WHAT NEEDS TO BE DONE >>
Of the entries below, restate word for word only the section that runs from the line with "### Hiérarchisation" to the line with "Déterminer quelle sera", counting both ends.

========================================

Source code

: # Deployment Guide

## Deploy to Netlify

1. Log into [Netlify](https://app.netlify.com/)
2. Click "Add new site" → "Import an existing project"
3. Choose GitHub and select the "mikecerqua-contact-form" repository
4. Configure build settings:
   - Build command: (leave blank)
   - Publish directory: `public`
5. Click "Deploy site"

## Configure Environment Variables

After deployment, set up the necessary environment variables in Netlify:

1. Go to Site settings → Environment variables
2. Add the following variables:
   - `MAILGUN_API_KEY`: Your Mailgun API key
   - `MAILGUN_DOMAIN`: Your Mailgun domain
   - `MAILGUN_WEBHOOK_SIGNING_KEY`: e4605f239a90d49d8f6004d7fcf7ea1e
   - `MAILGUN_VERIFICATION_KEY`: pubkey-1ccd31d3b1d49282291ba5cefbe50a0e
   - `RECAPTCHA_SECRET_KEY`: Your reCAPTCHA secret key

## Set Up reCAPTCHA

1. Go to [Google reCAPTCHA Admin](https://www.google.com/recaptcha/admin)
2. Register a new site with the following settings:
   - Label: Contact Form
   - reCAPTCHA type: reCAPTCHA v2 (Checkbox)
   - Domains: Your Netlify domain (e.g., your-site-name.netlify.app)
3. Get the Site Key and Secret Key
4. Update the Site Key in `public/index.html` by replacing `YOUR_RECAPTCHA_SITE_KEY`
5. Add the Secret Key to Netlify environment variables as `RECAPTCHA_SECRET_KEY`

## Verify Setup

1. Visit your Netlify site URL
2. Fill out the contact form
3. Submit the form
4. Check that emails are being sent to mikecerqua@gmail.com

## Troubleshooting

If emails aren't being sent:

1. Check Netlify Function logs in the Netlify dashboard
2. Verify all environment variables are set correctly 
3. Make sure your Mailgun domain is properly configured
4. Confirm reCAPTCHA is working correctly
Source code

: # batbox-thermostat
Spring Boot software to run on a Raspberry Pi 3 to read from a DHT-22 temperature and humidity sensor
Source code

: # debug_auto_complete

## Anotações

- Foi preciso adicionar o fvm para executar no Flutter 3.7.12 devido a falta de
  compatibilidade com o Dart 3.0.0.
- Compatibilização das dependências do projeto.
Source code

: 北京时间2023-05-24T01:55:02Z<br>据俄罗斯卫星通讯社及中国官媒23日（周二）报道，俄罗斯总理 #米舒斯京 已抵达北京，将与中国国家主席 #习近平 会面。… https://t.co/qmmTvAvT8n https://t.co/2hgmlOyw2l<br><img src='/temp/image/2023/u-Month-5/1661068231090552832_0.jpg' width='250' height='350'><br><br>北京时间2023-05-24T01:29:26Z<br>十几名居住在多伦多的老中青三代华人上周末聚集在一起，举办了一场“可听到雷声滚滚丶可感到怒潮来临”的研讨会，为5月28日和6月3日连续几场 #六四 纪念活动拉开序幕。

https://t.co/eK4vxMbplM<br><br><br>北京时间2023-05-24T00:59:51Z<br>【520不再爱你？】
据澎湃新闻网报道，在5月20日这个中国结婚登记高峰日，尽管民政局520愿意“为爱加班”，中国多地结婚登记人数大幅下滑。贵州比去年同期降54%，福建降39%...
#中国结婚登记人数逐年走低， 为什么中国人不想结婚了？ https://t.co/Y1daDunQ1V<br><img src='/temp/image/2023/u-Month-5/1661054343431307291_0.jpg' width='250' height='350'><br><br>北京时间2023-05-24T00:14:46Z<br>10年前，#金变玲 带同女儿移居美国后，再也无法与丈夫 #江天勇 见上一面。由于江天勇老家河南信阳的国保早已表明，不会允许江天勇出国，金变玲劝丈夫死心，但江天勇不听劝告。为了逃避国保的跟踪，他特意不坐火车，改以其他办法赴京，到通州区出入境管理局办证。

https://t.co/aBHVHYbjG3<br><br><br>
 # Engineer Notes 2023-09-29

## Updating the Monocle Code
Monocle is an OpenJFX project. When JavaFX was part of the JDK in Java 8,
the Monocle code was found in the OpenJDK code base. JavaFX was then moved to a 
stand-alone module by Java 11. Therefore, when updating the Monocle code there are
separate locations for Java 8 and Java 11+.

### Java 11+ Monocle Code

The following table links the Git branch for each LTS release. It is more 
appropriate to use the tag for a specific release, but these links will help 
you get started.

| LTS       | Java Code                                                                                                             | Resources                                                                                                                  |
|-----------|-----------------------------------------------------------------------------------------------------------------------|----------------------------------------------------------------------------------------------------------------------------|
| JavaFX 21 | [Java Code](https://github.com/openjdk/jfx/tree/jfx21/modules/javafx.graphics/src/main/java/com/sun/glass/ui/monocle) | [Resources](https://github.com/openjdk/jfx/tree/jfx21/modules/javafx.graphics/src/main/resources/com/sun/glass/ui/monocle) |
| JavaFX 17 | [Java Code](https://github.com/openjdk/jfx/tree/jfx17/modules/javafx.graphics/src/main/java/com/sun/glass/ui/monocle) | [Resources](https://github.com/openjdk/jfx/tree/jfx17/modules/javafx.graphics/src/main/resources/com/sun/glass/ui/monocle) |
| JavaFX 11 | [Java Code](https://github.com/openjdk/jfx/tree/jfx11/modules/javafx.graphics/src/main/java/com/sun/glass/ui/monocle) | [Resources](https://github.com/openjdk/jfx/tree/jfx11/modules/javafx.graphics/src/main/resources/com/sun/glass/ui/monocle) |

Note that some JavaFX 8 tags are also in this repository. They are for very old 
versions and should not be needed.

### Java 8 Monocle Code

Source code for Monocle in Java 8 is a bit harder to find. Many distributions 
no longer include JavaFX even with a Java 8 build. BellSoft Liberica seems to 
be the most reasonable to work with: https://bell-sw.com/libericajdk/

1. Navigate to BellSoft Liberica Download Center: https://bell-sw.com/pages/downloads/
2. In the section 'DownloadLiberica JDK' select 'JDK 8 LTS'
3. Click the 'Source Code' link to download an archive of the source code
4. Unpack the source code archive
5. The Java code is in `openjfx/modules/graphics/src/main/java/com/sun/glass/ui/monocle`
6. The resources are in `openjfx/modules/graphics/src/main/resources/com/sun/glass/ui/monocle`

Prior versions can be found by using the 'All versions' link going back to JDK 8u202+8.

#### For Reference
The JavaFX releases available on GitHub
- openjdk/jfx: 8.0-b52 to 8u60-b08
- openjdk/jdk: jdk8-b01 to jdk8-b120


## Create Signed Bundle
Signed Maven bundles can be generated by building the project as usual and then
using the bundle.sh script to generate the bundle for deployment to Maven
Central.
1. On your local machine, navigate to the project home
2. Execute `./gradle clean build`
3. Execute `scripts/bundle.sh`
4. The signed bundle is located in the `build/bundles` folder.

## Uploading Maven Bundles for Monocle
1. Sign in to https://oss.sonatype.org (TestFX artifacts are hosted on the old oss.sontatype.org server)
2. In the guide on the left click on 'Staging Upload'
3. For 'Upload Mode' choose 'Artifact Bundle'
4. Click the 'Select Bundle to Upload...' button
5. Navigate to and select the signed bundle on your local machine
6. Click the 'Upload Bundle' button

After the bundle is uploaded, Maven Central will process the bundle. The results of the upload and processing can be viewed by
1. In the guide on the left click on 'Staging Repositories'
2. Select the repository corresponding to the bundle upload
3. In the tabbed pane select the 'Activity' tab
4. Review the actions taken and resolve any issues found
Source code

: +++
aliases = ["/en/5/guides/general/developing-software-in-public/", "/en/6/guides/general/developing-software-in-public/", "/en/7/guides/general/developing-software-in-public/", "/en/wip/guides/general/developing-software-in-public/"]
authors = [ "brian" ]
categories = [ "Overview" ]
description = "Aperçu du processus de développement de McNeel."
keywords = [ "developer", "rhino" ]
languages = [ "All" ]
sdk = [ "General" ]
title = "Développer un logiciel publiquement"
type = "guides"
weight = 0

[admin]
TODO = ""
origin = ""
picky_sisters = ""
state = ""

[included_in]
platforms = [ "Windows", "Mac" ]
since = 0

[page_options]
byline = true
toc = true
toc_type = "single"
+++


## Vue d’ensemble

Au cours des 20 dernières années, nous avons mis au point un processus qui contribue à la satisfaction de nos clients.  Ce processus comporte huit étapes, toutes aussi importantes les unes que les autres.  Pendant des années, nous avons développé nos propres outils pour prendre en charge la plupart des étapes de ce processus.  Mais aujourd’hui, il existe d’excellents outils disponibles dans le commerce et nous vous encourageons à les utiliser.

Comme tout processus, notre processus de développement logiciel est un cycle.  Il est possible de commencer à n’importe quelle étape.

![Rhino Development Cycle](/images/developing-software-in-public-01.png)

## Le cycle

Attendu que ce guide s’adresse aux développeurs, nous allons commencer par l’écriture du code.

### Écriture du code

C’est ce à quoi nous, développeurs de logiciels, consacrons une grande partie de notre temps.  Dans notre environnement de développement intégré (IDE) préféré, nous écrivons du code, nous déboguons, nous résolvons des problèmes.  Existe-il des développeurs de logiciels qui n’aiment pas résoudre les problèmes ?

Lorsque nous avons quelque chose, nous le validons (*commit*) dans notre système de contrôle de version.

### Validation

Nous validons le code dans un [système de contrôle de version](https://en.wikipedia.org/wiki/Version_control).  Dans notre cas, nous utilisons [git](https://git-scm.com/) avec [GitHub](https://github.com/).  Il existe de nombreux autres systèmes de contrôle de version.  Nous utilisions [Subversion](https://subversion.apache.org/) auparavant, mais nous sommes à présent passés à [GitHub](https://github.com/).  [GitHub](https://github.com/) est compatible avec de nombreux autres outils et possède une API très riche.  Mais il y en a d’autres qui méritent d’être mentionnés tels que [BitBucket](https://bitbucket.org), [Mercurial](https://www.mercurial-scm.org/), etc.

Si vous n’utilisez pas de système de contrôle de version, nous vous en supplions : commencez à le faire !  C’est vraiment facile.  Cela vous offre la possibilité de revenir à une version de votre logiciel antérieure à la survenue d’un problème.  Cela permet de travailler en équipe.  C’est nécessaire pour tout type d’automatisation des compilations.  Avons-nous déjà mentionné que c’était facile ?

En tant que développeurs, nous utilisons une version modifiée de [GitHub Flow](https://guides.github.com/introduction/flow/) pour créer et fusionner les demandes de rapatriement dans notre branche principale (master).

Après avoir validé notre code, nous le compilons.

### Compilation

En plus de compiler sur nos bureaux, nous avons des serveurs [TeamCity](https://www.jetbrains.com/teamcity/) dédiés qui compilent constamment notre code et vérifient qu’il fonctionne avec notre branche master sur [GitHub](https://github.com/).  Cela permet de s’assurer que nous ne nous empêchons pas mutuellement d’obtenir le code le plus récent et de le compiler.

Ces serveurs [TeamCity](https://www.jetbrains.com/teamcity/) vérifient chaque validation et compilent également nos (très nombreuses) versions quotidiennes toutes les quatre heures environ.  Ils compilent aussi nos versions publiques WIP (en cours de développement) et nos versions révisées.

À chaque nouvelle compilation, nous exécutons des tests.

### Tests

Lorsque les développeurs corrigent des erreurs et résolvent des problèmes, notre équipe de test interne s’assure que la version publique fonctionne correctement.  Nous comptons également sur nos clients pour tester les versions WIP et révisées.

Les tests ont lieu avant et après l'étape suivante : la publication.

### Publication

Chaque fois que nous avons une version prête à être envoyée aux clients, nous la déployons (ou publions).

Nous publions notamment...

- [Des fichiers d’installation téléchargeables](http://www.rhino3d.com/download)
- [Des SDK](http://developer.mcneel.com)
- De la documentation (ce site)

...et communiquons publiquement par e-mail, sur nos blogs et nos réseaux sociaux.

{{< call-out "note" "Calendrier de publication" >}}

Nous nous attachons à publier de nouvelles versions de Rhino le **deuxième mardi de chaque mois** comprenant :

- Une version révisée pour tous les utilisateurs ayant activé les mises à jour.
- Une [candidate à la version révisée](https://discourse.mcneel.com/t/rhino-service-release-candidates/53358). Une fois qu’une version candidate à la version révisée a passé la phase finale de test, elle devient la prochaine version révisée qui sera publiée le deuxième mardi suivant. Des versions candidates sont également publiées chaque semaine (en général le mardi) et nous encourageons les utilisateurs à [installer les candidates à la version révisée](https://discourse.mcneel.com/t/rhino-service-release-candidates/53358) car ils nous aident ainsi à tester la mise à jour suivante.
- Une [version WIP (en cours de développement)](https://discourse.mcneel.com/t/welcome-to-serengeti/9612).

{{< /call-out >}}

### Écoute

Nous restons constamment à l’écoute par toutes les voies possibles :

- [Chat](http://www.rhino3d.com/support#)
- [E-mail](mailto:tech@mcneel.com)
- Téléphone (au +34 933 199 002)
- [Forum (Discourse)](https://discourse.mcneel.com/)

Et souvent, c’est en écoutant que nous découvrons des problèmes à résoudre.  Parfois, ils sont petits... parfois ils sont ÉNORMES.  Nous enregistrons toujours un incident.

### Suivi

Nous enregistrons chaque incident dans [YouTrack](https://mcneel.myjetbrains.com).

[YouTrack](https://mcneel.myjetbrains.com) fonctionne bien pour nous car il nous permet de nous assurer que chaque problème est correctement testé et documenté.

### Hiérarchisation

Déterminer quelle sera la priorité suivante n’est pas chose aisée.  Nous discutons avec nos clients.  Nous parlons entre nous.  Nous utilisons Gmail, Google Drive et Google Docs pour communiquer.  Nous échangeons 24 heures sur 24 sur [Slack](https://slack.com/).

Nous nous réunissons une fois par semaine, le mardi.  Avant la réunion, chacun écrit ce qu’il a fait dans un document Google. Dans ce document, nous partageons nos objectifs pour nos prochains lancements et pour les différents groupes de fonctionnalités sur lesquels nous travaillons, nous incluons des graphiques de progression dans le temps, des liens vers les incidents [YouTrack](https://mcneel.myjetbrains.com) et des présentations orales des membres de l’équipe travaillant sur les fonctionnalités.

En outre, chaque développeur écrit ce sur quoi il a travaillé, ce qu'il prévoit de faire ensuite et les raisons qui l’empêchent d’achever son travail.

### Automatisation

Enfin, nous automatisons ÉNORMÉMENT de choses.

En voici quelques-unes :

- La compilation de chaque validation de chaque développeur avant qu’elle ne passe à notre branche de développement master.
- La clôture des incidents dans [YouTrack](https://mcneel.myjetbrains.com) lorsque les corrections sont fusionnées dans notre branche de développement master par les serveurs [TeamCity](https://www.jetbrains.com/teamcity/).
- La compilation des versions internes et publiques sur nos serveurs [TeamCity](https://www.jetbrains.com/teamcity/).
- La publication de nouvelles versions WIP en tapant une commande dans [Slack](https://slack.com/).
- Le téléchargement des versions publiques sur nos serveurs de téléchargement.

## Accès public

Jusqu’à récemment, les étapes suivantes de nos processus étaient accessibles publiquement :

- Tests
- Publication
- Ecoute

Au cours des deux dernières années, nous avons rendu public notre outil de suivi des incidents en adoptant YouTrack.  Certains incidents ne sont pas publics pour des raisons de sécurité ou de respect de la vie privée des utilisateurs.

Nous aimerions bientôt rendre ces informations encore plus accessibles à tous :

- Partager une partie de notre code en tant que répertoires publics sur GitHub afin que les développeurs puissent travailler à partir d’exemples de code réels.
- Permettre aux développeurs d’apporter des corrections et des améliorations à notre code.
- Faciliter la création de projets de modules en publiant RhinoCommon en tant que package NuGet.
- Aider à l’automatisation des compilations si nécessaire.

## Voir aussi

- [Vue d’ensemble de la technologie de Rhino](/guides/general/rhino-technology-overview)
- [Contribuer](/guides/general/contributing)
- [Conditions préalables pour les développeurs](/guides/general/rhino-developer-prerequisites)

========================================

TASK RESULT >>
### Hiérarchisation

Déterminer quelle sera la priorité suivante n’est pas chose aisée.  Nous discutons avec nos clients.  Nous parlons entre nous.  Nous utilisons Gmail, Google Drive et Google Docs pour communiquer.  Nous échangeons 24 heures sur 24 sur [Slack](https://slack.com/).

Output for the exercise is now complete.